The maker movement, inspired by the desire to create and invent, and enabled by new tools such as 3D software and printers, desktop machine tools, laser cutters, electronics kits, and the growth of shared spaces where makers can access more advanced fabrication tools, is nurturing a new wave of hands-on innovation and entrepreneurship. The maker movement celebrates learning through doing, and the spirit of sharing.
Part science fair, part county fair, and part something entirely new, Maker Faire is an all-ages celebration of creative ingenuity in all its forms. Maker Faire features tech enthusiasts, crafters, educators, tinkerers, hobbyists, engineers, science clubs, authors, artists, students, commercial exhibitors, chefs, and more presenting the creative endeavors in which they are most passionate. All of these “makers” come to Maker Faire to show what they have made and to share what they have learned. Maker Faires are community-based learning events that inspire everyone to think creatively and innovatively, and to connect with people and projects in their local community.
The Museum invites local makers to showcase their ingenuity and creativity at the Maker Faire event. Interested makers should apply on the Boston Mini Maker Faire website makerfaireboston.com. Confirmed participants for 2016 already include Artisan’s Asylum, Einstein’s Workshop, the Eliot School of Fine & Applied Arts, NuVu Studios, and Design Museum Boston.
“Boston Children’s Museum has been at the forefront of ‘making’ with families for decades, before the current maker movement was even born. Making is in the Museum’s DNA,” said Carole Charnow, Boston Children’s Museum President & CEO. “As the first museum anywhere in the world with exhibits visitors could touch, Boston Children’s Museum revolutionized the traditional museum experience by introducing the ‘hands-on’ museum in the early 1960s, and hosting Boston’s first ever Maker Faire is a natural extension of that long history.”

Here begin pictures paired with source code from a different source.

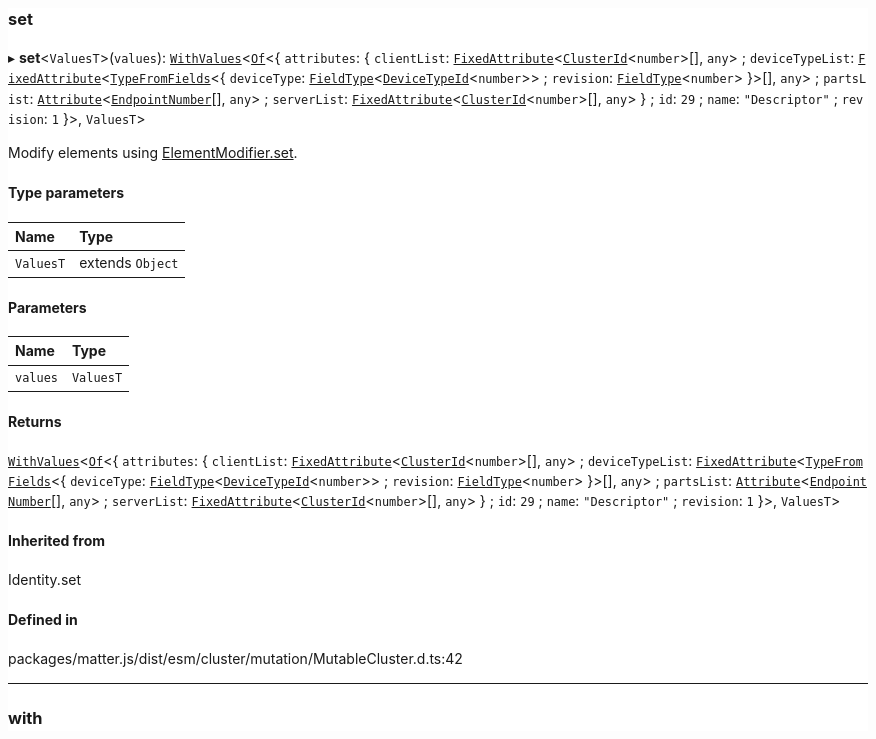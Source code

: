 ### set

▸ **set**\<`ValuesT`\>(`values`): [`WithValues`](../modules/exports_cluster.ElementModifier.md#withvalues)\<[`Of`](exports_cluster.ClusterType.Of.md)\<\{ `attributes`: \{ `clientList`: [`FixedAttribute`](exports_cluster.FixedAttribute.md)\<[`ClusterId`](../modules/exports_datatype.md#clusterid)\<`number`\>[], `any`\> ; `deviceTypeList`: [`FixedAttribute`](exports_cluster.FixedAttribute.md)\<[`TypeFromFields`](../modules/exports_tlv.md#typefromfields)\<\{ `deviceType`: [`FieldType`](exports_tlv.FieldType.md)\<[`DeviceTypeId`](../modules/exports_datatype.md#devicetypeid)\<`number`\>\> ; `revision`: [`FieldType`](exports_tlv.FieldType.md)\<`number`\>  }\>[], `any`\> ; `partsList`: [`Attribute`](exports_cluster.Attribute.md)\<[`EndpointNumber`](../modules/exports_datatype.md#endpointnumber)[], `any`\> ; `serverList`: [`FixedAttribute`](exports_cluster.FixedAttribute.md)\<[`ClusterId`](../modules/exports_datatype.md#clusterid)\<`number`\>[], `any`\>  } ; `id`: ``29`` ; `name`: ``"Descriptor"`` ; `revision`: ``1``  }\>, `ValuesT`\>

Modify elements using [ElementModifier.set](../classes/exports_cluster.ElementModifier-1.md#set).

#### Type parameters

| Name | Type |
| :------ | :------ |
| `ValuesT` | extends `Object` |

#### Parameters

| Name | Type |
| :------ | :------ |
| `values` | `ValuesT` |

#### Returns

[`WithValues`](../modules/exports_cluster.ElementModifier.md#withvalues)\<[`Of`](exports_cluster.ClusterType.Of.md)\<\{ `attributes`: \{ `clientList`: [`FixedAttribute`](exports_cluster.FixedAttribute.md)\<[`ClusterId`](../modules/exports_datatype.md#clusterid)\<`number`\>[], `any`\> ; `deviceTypeList`: [`FixedAttribute`](exports_cluster.FixedAttribute.md)\<[`TypeFromFields`](../modules/exports_tlv.md#typefromfields)\<\{ `deviceType`: [`FieldType`](exports_tlv.FieldType.md)\<[`DeviceTypeId`](../modules/exports_datatype.md#devicetypeid)\<`number`\>\> ; `revision`: [`FieldType`](exports_tlv.FieldType.md)\<`number`\>  }\>[], `any`\> ; `partsList`: [`Attribute`](exports_cluster.Attribute.md)\<[`EndpointNumber`](../modules/exports_datatype.md#endpointnumber)[], `any`\> ; `serverList`: [`FixedAttribute`](exports_cluster.FixedAttribute.md)\<[`ClusterId`](../modules/exports_datatype.md#clusterid)\<`number`\>[], `any`\>  } ; `id`: ``29`` ; `name`: ``"Descriptor"`` ; `revision`: ``1``  }\>, `ValuesT`\>

#### Inherited from

Identity.set

#### Defined in

packages/matter.js/dist/esm/cluster/mutation/MutableCluster.d.ts:42

___

### with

Today’s young Makers are tomorrow’s innovators, engineers, artists, and creative thinkers. The Boston Mini Maker Faire is a sort of marketplace of possibilities for these future leaders. It is an event where children and adults alike will be exposed to the amazing, the ingenious, and the captivating; and where anyone can shop around for creative endeavors they may not have thought possible.
The first Maker Faire was held in San Francisco in 2006, and a record 235,000 people attended the two flagship Maker Faires (Bay Area and New York) in 2015. In 2014 President Obama hosted the first White House Maker Faire. Over 150 Maker Faires were held in 30 countries around the world in 2015, reaching over 1.2 million attendees, including Tokyo, Rome, Miami, Paris, Rio de Janeiro, Chicago, Vancouver, Moscow, Seattle, Istanbul, New Orleans, and Delhi.
“Given the wealth of makerspaces and educational institutions in the area, Boston is overdue for a city-wide Maker Faire” said Sabrina Merlo, Maker Media Program Director. “We’re thrilled to announce this collaboration with Boston Children’s Museum, and can’t wait to see the range and breadth of what the Boston area maker community is working on.”
The Boston Mini Maker Faire is being led by Boston Children's Museum and an advisory board of leaders from local Maker organizations, including Derek Seabury from Artisan's Asylum, Henry Houh from Einstein's Workshop, Abigail Norman from Eliot School of Fine & Applied Arts, and Rosa Weinberg from NuVu Studios.
Tickets to outside Maker Faire activities are $10 or $20 to both the Maker Faire and the Museum. Pre-event tickets will go on sale in May, 2016. Visit makerfaireboston.com/attend/ to purchase tickets.
Boston Mini Maker Faire is independently organized by Boston Children’s Museum and operated under license from Maker Media, Inc.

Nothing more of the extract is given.